Tyler is a professor at City, University of London who has written a number of studies on optics and art. In this study, published in JAMA Ophthalmology, he examined six different artworks from the period when Leonardo was working, including Young John the Baptist, Vitruvian Man, and a self-portrait by the artist. He also analyzed pieces by other artists that are thought to have used Leonardo as a model, like Andrea del Verrocchio’s Young Warrior sculpture. Leonardo served as the lead assistant in the latter artist’s studio, and likely served as the model for several of his works. Leonardo was also a friend of Benedetto da Maiano, and possibly served as a model for his 1480 sculpture of John the Baptist. Tyler also looked at the recently auctioned Salvator Mundi, a painting that not all experts believe can be attributed to Leonardo. (However, at least one scientific team that examined the painting says it’s legit.)

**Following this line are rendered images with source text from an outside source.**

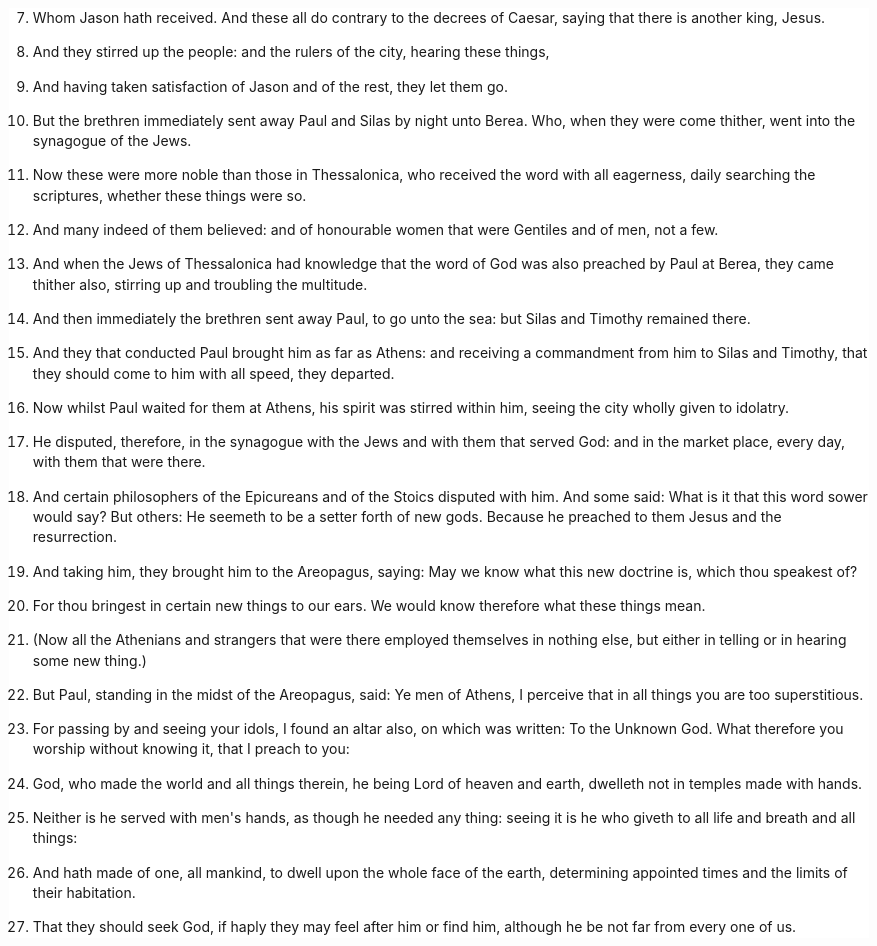 7. Whom Jason hath received. And these all do contrary to the decrees of Caesar, saying that there is another king, Jesus.

8. And they stirred up the people: and the rulers of the city, hearing these things,

9. And having taken satisfaction of Jason and of the rest, they let them go.

10. But the brethren immediately sent away Paul and Silas by night unto Berea. Who, when they were come thither, went into the synagogue of the Jews.

11. Now these were more noble than those in Thessalonica, who received the word with all eagerness, daily searching the scriptures, whether these things were so.

12. And many indeed of them believed: and of honourable women that were Gentiles and of men, not a few.

13. And when the Jews of Thessalonica had knowledge that the word of God was also preached by Paul at Berea, they came thither also, stirring up and troubling the multitude.

14. And then immediately the brethren sent away Paul, to go unto the sea: but Silas and Timothy remained there.

15. And they that conducted Paul brought him as far as Athens: and receiving a commandment from him to Silas and Timothy, that they should come to him with all speed, they departed.

16. Now whilst Paul waited for them at Athens, his spirit was stirred within him, seeing the city wholly given to idolatry.

17. He disputed, therefore, in the synagogue with the Jews and with them that served God: and in the market place, every day, with them that were there.

18. And certain philosophers of the Epicureans and of the Stoics disputed with him. And some said: What is it that this word sower would say? But others: He seemeth to be a setter forth of new gods. Because he preached to them Jesus and the resurrection.

19. And taking him, they brought him to the Areopagus, saying: May we know what this new doctrine is, which thou speakest of?

20. For thou bringest in certain new things to our ears. We would know therefore what these things mean.

21. (Now all the Athenians and strangers that were there employed themselves in nothing else, but either in telling or in hearing some new thing.)

22. But Paul, standing in the midst of the Areopagus, said: Ye men of Athens, I perceive that in all things you are too superstitious.

23. For passing by and seeing your idols, I found an altar also, on which was written: To the Unknown God. What therefore you worship without knowing it, that I preach to you:

24. God, who made the world and all things therein, he being Lord of heaven and earth, dwelleth not in temples made with hands.

25. Neither is he served with men's hands, as though he needed any thing: seeing it is he who giveth to all life and breath and all things:

26. And hath made of one, all mankind, to dwell upon the whole face of the earth, determining appointed times and the limits of their habitation.

27. That they should seek God, if haply they may feel after him or find him, although he be not far from every one of us.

With strabismus, a person’s eyes appear to point in different directions. Based on the eyes in Leonardo’s own portraits of himself and other artworks modeled after him, it seems likely that he had intermittent strabismus. When he relaxed his eyes, one of his eyes drifted outward, though he was likely able to align his eyes when he focused. The gaze in the portraits and sculptures seems to be misaligned, with the left eye consistently drifting outward at around the same angle.

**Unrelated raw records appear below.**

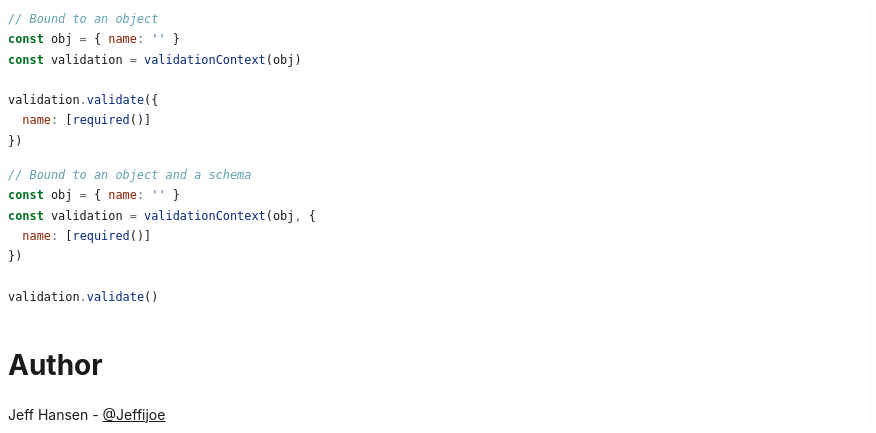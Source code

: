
 ```js
// Bound to an object
const obj = { name: '' }
const validation = validationContext(obj)

validation.validate({
  name: [required()]
})
```

```js
// Bound to an object and a schema
const obj = { name: '' }
const validation = validationContext(obj, {
  name: [required()]
})

validation.validate()
```

# Author

Jeff Hansen - [@Jeffijoe](https://twitter.com/Jeffijoe)

[ts-example]: /examples/typescript
[babel-example]: /examples/babel
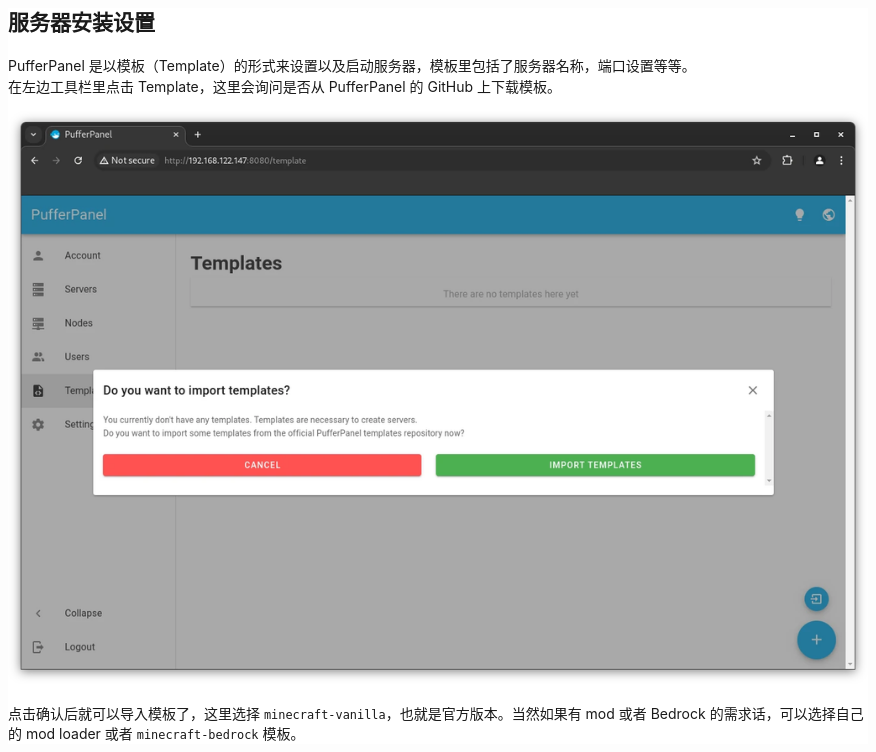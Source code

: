 ## 服务器安装设置
PufferPanel 是以模板（Template）的形式来设置以及启动服务器，模板里包括了服务器名称，端口设置等等。  
在左边工具栏里点击 Template，这里会询问是否从 PufferPanel 的 GitHub 上下载模板。

![7250be34d9bf2d91f62f9cb86995f7f8](/assets/img/2024-06-23-pufferpanel-makes-your-mc-journey-easier/7250be34d9bf2d91f62f9cb86995f7f8.webp)

点击确认后就可以导入模板了，这里选择 `minecraft-vanilla`，也就是官方版本。当然如果有 mod 或者 Bedrock 的需求话，可以选择自己的 mod loader 或者 `minecraft-bedrock` 模板。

“The weight of converging evidence suggests that had intermittent exotropia—where an eye turns outwards—with a resulting ability to switch to monocular vision, using just one eye,” Tyler explained in a press release. “The condition is rather convenient for a painter, since viewing the world with one eye allows direct comparison with the flat image being drawn or painted.” This would have given him an assist in depicting depth accurately.
Leonardo isn’t the first famous artist whose vision researchers have wondered about. Some have speculated that Degas’s increasingly coarse pastel work in his later years may have been attributed to his degenerating eyes, as the rough edges would have appeared smoother to him because of his blurred vision. Others have suggested that Van Gogh’s “yellow period” and the vibrant colors of Starry Night may have been influenced by yellowing vision caused by his use of digitalis, a medicine he took for epilepsy.
We can never truly know whether a long-dead artist’s work was the result of visual issues or simply a unique artistic vision, but looking at their art through the lens of medicine provides a new way of understanding their process.